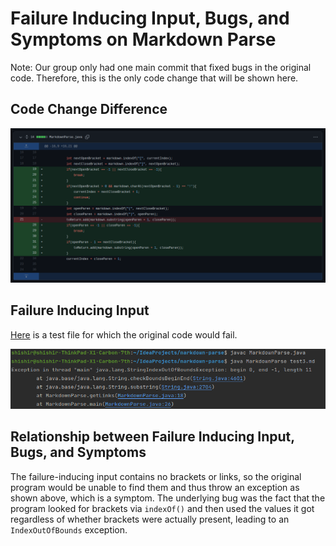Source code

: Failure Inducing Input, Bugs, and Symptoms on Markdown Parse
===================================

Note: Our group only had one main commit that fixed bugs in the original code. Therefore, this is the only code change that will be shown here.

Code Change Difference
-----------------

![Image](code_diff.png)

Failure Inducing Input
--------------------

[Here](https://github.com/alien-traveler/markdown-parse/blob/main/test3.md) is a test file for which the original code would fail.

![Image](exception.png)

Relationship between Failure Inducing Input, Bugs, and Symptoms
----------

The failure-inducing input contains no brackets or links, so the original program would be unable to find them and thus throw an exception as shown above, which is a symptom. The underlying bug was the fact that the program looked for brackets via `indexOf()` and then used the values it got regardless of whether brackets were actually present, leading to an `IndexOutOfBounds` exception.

...

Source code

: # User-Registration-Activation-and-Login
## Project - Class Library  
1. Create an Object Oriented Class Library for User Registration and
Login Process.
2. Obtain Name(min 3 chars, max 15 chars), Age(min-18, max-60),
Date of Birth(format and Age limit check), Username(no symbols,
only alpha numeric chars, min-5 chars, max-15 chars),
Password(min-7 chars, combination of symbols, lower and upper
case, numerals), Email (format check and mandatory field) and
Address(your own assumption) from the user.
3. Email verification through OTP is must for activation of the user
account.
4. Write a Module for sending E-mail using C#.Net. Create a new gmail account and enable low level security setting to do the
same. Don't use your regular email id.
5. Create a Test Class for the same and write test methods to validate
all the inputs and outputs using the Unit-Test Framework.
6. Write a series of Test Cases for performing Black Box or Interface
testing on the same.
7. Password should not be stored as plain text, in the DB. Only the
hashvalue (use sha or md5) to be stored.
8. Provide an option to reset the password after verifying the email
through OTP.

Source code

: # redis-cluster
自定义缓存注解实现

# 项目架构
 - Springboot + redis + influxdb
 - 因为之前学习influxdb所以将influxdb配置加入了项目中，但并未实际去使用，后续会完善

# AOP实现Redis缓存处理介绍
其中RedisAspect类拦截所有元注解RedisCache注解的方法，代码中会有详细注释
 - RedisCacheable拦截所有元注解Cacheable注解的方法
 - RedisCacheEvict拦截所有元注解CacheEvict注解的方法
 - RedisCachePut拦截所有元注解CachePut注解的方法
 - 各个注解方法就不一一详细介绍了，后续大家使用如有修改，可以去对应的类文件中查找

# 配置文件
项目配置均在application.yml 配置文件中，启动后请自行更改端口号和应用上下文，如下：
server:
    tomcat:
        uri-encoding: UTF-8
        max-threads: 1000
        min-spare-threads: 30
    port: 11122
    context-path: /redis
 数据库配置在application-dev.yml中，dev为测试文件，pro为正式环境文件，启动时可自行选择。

==

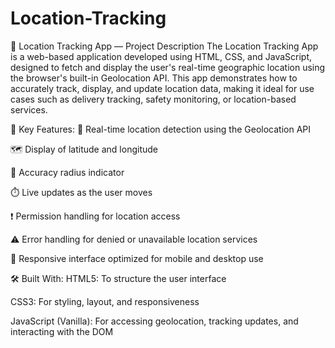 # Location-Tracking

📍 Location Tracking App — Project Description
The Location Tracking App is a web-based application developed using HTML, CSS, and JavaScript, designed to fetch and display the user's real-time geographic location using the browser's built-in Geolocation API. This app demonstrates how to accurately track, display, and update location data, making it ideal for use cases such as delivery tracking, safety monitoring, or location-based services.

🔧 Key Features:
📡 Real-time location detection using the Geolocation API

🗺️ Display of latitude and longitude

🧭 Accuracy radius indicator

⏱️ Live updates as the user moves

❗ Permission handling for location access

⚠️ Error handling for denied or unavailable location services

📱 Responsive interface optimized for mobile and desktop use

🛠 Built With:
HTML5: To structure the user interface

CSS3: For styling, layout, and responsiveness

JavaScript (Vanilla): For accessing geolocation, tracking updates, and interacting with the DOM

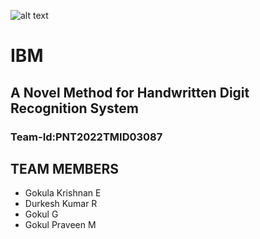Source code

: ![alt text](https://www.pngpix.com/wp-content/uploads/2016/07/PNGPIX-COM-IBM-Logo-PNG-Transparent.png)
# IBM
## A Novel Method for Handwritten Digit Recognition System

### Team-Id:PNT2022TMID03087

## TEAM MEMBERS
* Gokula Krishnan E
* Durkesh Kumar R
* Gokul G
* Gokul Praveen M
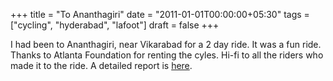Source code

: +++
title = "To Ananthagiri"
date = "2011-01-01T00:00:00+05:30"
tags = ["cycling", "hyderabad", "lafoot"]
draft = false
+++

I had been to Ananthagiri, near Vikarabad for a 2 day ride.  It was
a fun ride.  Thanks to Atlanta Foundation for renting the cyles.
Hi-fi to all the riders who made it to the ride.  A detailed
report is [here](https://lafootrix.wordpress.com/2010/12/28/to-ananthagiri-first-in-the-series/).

### The problem
Write down again, exactly as given, only the lines above that fall from the line with "- RedisCacheable拦截所有元注解Cacheable注解的方法" to the line with "数据库配置在applicat", inclusive.

### Answer to the exercise
 - RedisCacheable拦截所有元注解Cacheable注解的方法
 - RedisCacheEvict拦截所有元注解CacheEvict注解的方法
 - RedisCachePut拦截所有元注解CachePut注解的方法
 - 各个注解方法就不一一详细介绍了，后续大家使用如有修改，可以去对应的类文件中查找

# 配置文件
项目配置均在application.yml 配置文件中，启动后请自行更改端口号和应用上下文，如下：
server:
    tomcat:
        uri-encoding: UTF-8
        max-threads: 1000
        min-spare-threads: 30
    port: 11122
    context-path: /redis
 数据库配置在application-dev.yml中，dev为测试文件，pro为正式环境文件，启动时可自行选择。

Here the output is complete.